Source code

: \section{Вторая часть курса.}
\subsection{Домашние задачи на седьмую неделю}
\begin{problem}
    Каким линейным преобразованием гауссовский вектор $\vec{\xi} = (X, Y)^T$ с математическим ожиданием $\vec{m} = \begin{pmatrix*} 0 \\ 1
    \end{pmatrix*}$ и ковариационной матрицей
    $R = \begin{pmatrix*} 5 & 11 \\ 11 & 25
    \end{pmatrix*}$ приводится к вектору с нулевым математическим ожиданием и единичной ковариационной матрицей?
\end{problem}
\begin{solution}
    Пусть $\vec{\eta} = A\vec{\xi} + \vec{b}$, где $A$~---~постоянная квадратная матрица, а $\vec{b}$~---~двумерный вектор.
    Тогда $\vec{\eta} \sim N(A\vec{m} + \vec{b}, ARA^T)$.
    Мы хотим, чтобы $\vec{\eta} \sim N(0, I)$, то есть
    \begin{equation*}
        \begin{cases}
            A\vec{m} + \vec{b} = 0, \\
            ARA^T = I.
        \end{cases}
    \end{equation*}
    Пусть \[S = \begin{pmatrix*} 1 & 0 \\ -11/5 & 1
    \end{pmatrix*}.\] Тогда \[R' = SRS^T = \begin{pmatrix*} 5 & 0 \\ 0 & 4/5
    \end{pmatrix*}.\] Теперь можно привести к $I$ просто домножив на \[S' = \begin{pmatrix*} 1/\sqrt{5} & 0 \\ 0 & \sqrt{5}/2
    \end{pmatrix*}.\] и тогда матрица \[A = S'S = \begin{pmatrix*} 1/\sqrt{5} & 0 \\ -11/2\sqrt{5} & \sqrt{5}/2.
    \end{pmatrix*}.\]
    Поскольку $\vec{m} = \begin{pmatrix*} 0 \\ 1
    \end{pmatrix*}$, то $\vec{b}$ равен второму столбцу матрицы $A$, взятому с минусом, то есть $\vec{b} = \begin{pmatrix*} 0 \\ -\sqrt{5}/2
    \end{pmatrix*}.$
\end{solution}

### Task goal:
Please transcribe each entry exactly, keeping every word as it is.

### The answer:
Source code

: \section{Вторая часть курса.}
\subsection{Домашние задачи на седьмую неделю}
\begin{problem}
    Каким линейным преобразованием гауссовский вектор $\vec{\xi} = (X, Y)^T$ с математическим ожиданием $\vec{m} = \begin{pmatrix*} 0 \\ 1
    \end{pmatrix*}$ и ковариационной матрицей
    $R = \begin{pmatrix*} 5 & 11 \\ 11 & 25
    \end{pmatrix*}$ приводится к вектору с нулевым математическим ожиданием и единичной ковариационной матрицей?
\end{problem}
\begin{solution}
    Пусть $\vec{\eta} = A\vec{\xi} + \vec{b}$, где $A$~---~постоянная квадратная матрица, а $\vec{b}$~---~двумерный вектор.
    Тогда $\vec{\eta} \sim N(A\vec{m} + \vec{b}, ARA^T)$.
    Мы хотим, чтобы $\vec{\eta} \sim N(0, I)$, то есть
    \begin{equation*}
        \begin{cases}
            A\vec{m} + \vec{b} = 0, \\
            ARA^T = I.
        \end{cases}
    \end{equation*}
    Пусть \[S = \begin{pmatrix*} 1 & 0 \\ -11/5 & 1
    \end{pmatrix*}.\] Тогда \[R' = SRS^T = \begin{pmatrix*} 5 & 0 \\ 0 & 4/5
    \end{pmatrix*}.\] Теперь можно привести к $I$ просто домножив на \[S' = \begin{pmatrix*} 1/\sqrt{5} & 0 \\ 0 & \sqrt{5}/2
    \end{pmatrix*}.\] и тогда матрица \[A = S'S = \begin{pmatrix*} 1/\sqrt{5} & 0 \\ -11/2\sqrt{5} & \sqrt{5}/2.
    \end{pmatrix*}.\]
    Поскольку $\vec{m} = \begin{pmatrix*} 0 \\ 1
    \end{pmatrix*}$, то $\vec{b}$ равен второму столбцу матрицы $A$, взятому с минусом, то есть $\vec{b} = \begin{pmatrix*} 0 \\ -\sqrt{5}/2
    \end{pmatrix*}.$
\end{solution}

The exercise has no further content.